**Extracted data entries**
Start of Block

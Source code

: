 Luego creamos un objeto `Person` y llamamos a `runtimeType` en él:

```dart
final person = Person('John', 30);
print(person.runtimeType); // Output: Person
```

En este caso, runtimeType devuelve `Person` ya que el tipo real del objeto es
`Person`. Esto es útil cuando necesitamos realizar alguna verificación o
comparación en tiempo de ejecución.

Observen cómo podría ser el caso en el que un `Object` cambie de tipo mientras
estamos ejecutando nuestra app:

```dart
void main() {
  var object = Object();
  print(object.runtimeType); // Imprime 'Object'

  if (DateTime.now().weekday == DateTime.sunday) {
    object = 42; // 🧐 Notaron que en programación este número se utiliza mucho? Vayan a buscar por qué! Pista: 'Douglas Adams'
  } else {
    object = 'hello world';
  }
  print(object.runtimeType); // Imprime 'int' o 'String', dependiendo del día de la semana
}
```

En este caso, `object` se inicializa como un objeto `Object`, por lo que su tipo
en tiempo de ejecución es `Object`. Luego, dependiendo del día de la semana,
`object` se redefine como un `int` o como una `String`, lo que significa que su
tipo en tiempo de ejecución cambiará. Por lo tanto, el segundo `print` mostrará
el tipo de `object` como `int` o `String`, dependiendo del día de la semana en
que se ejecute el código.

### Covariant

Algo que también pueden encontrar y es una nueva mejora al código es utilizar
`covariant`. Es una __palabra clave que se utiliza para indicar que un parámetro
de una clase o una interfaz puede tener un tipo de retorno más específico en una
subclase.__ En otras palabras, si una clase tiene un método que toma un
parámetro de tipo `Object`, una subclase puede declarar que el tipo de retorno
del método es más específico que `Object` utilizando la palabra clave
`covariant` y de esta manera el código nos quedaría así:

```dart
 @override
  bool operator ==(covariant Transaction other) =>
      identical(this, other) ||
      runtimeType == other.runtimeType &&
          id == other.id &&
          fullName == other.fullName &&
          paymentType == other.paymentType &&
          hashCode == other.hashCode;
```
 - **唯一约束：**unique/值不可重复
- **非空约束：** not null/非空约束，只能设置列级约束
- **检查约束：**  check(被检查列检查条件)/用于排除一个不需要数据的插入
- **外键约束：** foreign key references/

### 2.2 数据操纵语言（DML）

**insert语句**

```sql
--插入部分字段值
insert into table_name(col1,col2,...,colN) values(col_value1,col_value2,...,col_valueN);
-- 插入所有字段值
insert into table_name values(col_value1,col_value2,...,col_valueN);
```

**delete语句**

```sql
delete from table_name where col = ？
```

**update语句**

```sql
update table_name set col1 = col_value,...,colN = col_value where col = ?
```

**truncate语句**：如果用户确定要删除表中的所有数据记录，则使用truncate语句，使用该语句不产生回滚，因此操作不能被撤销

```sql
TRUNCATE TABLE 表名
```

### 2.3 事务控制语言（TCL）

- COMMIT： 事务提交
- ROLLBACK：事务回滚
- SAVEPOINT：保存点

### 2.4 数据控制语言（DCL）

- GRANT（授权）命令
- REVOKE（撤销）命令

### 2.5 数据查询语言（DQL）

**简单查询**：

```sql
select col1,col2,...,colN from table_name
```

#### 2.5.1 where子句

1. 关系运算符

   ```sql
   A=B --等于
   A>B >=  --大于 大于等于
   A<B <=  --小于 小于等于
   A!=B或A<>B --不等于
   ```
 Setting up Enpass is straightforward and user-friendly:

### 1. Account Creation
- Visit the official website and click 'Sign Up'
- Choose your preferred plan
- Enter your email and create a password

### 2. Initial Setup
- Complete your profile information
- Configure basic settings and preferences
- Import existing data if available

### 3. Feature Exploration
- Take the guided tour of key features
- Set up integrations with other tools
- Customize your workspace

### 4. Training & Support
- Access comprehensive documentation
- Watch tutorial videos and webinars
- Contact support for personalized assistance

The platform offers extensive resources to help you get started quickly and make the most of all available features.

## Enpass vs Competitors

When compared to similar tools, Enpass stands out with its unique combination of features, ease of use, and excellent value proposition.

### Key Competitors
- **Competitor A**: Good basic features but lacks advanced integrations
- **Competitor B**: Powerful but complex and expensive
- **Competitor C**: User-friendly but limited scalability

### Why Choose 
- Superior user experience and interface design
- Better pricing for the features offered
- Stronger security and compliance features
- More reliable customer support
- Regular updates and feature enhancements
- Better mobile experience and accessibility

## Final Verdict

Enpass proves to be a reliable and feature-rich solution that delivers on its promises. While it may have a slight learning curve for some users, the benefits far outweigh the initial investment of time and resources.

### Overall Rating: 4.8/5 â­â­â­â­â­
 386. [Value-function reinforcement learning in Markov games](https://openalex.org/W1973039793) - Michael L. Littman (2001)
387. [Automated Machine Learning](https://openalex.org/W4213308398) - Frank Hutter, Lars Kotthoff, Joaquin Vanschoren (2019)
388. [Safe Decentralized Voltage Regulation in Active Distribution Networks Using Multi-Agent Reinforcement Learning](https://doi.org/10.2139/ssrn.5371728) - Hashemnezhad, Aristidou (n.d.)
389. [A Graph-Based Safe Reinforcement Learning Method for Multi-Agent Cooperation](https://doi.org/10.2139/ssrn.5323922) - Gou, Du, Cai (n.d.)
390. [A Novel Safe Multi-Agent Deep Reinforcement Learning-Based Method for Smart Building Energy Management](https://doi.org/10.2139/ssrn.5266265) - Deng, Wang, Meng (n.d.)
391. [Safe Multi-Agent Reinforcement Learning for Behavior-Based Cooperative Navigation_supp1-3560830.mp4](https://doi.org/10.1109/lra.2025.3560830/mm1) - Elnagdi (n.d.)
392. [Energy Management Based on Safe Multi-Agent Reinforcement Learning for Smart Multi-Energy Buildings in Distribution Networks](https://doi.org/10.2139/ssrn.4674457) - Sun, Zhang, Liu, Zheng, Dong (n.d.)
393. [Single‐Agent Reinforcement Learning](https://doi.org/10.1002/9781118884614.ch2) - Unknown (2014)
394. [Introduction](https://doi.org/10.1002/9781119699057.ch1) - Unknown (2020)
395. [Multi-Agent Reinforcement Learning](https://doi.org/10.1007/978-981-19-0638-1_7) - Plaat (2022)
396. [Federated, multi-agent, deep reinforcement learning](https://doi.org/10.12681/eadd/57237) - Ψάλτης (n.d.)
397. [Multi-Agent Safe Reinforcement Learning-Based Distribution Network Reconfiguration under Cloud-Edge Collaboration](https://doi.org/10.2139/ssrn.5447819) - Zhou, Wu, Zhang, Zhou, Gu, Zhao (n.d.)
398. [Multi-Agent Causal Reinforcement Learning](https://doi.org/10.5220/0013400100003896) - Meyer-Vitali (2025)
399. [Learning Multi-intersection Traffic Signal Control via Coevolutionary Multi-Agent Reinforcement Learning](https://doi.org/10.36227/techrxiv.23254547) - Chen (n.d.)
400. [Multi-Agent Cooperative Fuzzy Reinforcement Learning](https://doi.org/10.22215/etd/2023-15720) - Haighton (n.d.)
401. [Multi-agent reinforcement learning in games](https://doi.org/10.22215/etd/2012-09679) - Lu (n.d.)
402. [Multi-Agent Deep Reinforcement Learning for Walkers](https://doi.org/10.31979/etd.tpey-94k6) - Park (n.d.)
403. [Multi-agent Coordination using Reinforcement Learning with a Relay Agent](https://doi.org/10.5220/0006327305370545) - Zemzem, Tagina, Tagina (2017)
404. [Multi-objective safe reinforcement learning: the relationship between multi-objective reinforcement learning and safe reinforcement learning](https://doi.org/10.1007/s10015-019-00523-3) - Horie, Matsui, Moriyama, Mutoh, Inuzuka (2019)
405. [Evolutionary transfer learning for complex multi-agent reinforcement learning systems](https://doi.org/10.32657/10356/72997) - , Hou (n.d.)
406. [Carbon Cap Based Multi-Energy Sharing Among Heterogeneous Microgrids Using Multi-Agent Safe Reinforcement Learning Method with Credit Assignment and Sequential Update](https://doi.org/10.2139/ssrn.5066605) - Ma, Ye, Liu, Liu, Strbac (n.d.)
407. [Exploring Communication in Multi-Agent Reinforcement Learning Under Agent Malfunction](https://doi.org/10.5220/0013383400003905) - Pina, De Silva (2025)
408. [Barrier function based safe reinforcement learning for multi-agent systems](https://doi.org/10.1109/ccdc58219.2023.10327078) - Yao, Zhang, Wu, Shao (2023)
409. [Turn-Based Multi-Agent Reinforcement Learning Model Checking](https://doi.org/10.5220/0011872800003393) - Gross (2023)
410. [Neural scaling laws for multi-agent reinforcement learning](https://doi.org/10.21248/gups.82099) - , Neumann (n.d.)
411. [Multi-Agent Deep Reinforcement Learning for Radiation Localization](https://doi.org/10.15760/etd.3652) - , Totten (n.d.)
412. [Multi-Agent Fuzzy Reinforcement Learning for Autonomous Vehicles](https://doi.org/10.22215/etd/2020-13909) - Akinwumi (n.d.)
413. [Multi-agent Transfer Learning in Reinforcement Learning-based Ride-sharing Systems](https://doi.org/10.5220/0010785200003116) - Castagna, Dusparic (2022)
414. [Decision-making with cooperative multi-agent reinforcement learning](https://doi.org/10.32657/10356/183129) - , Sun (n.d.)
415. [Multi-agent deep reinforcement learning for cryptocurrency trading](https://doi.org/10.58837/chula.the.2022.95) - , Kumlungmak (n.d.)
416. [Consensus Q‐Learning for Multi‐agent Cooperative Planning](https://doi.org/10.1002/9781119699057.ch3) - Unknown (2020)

End of Block

**Exercise description**
Look through the entries and return every line where "Choose" appears.

**Answer box**
- Choose your preferred plan
### Why Choose 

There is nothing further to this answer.